Interesting question I actually don’t agree because I truly believe the MLCer as I was is suffering from some kind of mental breakdown. I wish it was recognised medically because I know I wasn’t in my right mind my normal frame of mind when I exploded my life.
Who in their right mind chooses to cause devastation, deep, deep hurt without feeling the consequences of it at the time. This should tell you something about the condition of the MLCers mind.
The primary reason for MLC as I see it is a desperate escape from long buried issues never dealt with and depression, feeling weak and useless, questioning why am I here, what am I doing etc as this is too much to deal with and I felt like I was hanging onto my sanity by a thread then along comes the rescuer, the fantasy and the fog. The promise of a better life, a way to forget and this unfortunately includes the previous way of living, the LBS, the family, the marriage. The fog itself creates this new fantasy reality and is an oxymoron because although it causes intense pain for the LBS it saved me from a mental asylum.

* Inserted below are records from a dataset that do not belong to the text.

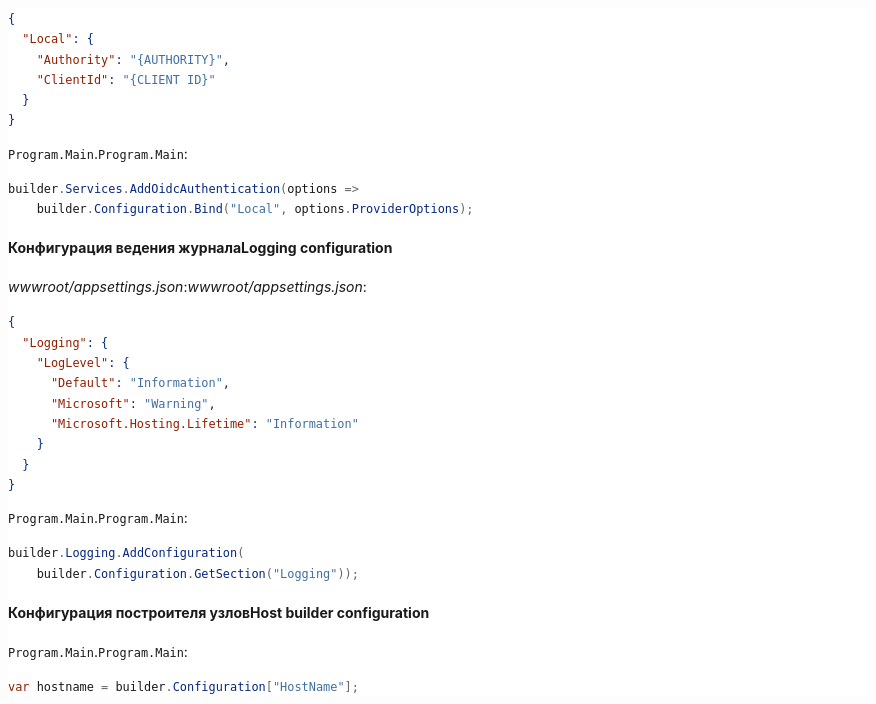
 ```json
{
  "Local": {
    "Authority": "{AUTHORITY}",
    "ClientId": "{CLIENT ID}"
  }
}
```

<span data-ttu-id="cd087-152">`Program.Main`.</span><span class="sxs-lookup"><span data-stu-id="cd087-152">`Program.Main`:</span></span>

```csharp
builder.Services.AddOidcAuthentication(options =>
    builder.Configuration.Bind("Local", options.ProviderOptions);
```

#### <a name="logging-configuration"></a><span data-ttu-id="cd087-153">Конфигурация ведения журнала</span><span class="sxs-lookup"><span data-stu-id="cd087-153">Logging configuration</span></span>

<span data-ttu-id="cd087-154">*wwwroot/appsettings.json*:</span><span class="sxs-lookup"><span data-stu-id="cd087-154">*wwwroot/appsettings.json*:</span></span>

```json
{
  "Logging": {
    "LogLevel": {
      "Default": "Information",
      "Microsoft": "Warning",
      "Microsoft.Hosting.Lifetime": "Information"
    }
  }
}
```

<span data-ttu-id="cd087-155">`Program.Main`.</span><span class="sxs-lookup"><span data-stu-id="cd087-155">`Program.Main`:</span></span>

```csharp
builder.Logging.AddConfiguration(
    builder.Configuration.GetSection("Logging"));
```

#### <a name="host-builder-configuration"></a><span data-ttu-id="cd087-156">Конфигурация построителя узлов</span><span class="sxs-lookup"><span data-stu-id="cd087-156">Host builder configuration</span></span>

<span data-ttu-id="cd087-157">`Program.Main`.</span><span class="sxs-lookup"><span data-stu-id="cd087-157">`Program.Main`:</span></span>

```csharp
var hostname = builder.Configuration["HostName"];
```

It’s only as I came out of the fog I had and still have a deep regret and see the consequences of my actions. During the fog I had no choice but to go into it and follow the path. During this time I know the real me was healing and stayed hidden below until I could face the issues which had led me into MLC in the first place. The horrible other persona is the one everyone sees and this is the protector of the real person. The one unable to cope is like a wounded animal, this is why I believe MLCers become the total opposite of the people you know because they have to to survive. I know it’s not all fun and games for the MLCer although to the LBSer they see the couldn’t care less, carefree attitude as time progresses however it gets far more difficult and a battle ensues which MLCers can’t win because eventually I had to face it. The time factor is different for each person as some are better at constantly blocking out thoughts of their former life. Don’t ever think we don’t think about our former lives because we do and depending on how far you through the fog you are you either block it or start becoming ready to deal with reality.
I personally don’t feel I owe my ex h an apology for the fact I wasn’t capable of controlling my own mind though I feel deeply sorry for what happened there is a difference. Ultimately I didn’t have control of entering MLC, it just happens to some people at certain times in their lives.
I do hope this helps in some way to understand that the MLCer is no more responsible for this than a random lightning bolt hitting your house.
I still stand by my thoughts that MLCers should not ever be allowed to sign legal papers etc.